I have a dataset stored in a (10000, 15)
numpy array. Columns [1, 5, 6, 7, 8, 9, 13, 14]
are all categorical, while the rest are numerical data. I need to change the categorical data to numerical to be able to use it in the models (using sklearn).
I have attempted to use OneHotEncoder from the sklearn.preprocessing library,
# train = subset of data used for training, shape (7000, 15)
cat_columns = [1, 5, 6, 7, 8, 9, 13, 14]
ohe = OneHotEncoder(sparse_output=False)
train_encoded = ohe.fit_transform(train[:, cat_columns)
train[:, cat_columns] = train_encoded
Unfortunately, this doesn't work because the data changes shape after being encoded. I would appreciate any suggestions on how to turn this categorical data into numerical.
Here is an example of the first 3 rows of data, the last feature is what will be split off and predicted later on.

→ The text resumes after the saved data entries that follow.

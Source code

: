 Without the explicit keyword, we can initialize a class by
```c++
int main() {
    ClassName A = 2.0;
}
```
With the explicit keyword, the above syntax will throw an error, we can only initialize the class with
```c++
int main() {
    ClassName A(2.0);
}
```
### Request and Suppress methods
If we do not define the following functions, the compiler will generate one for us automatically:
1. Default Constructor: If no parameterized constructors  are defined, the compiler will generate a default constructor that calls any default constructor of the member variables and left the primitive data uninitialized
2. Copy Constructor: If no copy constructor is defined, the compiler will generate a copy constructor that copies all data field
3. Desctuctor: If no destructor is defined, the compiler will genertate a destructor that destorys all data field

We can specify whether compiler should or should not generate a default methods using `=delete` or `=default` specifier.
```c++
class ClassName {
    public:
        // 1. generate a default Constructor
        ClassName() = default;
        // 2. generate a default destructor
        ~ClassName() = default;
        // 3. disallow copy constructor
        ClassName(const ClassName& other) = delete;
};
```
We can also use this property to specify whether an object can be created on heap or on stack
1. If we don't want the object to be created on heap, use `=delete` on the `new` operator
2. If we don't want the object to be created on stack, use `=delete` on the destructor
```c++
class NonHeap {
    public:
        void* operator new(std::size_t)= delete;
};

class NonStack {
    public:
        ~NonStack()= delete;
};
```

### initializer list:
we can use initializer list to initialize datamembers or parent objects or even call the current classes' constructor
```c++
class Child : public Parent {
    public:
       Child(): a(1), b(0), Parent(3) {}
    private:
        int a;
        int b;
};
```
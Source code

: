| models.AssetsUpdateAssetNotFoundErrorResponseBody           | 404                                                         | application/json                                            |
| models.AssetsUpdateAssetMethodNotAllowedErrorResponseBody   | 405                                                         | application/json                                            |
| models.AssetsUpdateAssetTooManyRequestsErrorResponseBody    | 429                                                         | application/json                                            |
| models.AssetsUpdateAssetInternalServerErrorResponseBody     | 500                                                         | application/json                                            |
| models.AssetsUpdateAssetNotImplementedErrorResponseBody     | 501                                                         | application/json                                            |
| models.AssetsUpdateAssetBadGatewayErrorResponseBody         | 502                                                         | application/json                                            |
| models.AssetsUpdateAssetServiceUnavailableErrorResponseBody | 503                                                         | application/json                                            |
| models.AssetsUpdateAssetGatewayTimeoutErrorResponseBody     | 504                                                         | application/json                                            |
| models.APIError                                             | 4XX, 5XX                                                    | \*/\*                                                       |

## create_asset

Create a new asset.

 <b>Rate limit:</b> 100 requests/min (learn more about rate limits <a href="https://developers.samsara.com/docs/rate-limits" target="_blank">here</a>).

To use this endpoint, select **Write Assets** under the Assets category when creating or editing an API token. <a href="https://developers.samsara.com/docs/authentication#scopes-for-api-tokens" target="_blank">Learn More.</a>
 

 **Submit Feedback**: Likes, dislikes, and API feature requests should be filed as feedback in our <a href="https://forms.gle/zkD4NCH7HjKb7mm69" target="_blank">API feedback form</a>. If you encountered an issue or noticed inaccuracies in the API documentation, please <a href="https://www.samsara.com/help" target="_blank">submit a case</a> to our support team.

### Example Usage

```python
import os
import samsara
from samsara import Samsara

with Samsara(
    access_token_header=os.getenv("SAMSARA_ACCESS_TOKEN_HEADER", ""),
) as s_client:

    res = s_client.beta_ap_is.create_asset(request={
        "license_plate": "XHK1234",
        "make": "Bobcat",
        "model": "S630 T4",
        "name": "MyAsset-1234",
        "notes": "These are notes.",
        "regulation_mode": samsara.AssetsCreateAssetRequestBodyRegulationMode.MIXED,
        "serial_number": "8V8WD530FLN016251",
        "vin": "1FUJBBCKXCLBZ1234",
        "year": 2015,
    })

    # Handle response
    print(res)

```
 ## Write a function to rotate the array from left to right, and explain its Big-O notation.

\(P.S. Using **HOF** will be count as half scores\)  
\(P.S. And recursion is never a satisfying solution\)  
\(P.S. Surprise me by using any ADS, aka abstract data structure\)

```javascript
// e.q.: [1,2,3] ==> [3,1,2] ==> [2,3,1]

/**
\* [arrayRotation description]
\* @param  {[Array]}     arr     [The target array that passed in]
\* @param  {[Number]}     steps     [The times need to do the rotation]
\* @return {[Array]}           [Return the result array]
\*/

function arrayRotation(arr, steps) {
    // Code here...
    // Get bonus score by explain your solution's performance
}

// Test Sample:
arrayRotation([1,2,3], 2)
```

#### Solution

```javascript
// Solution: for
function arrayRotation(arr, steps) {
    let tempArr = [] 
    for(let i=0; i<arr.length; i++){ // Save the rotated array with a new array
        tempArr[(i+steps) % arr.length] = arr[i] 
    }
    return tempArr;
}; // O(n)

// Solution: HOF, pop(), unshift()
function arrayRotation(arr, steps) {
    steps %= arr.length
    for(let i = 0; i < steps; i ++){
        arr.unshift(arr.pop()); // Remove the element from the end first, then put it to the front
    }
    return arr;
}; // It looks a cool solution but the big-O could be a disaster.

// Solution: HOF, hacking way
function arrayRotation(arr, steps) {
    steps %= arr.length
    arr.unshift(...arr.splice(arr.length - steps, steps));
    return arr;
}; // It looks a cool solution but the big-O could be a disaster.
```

[['39' 'State-gov' '77516' 'Bachelors' '13' 'Never-married'
'Adm-clerical' 'Not-in-family' 'White' 'Male' '2174' '0' '40'
'United-States' '<=50K']
['50' 'Self-emp-not-inc' '83311' 'Bachelors' '13' 'Married-civ-spouse'
'Exec-managerial' 'Husband' 'White' 'Male' '0' '0' '13' 'United-States'
'<=50K']
['38' 'Private' '215646' 'HS-grad' '9' 'Divorced' 'Handlers-cleaners'
'Not-in-family' 'White' 'Male' '0' '0' '40' 'United-States' '<=50K']
]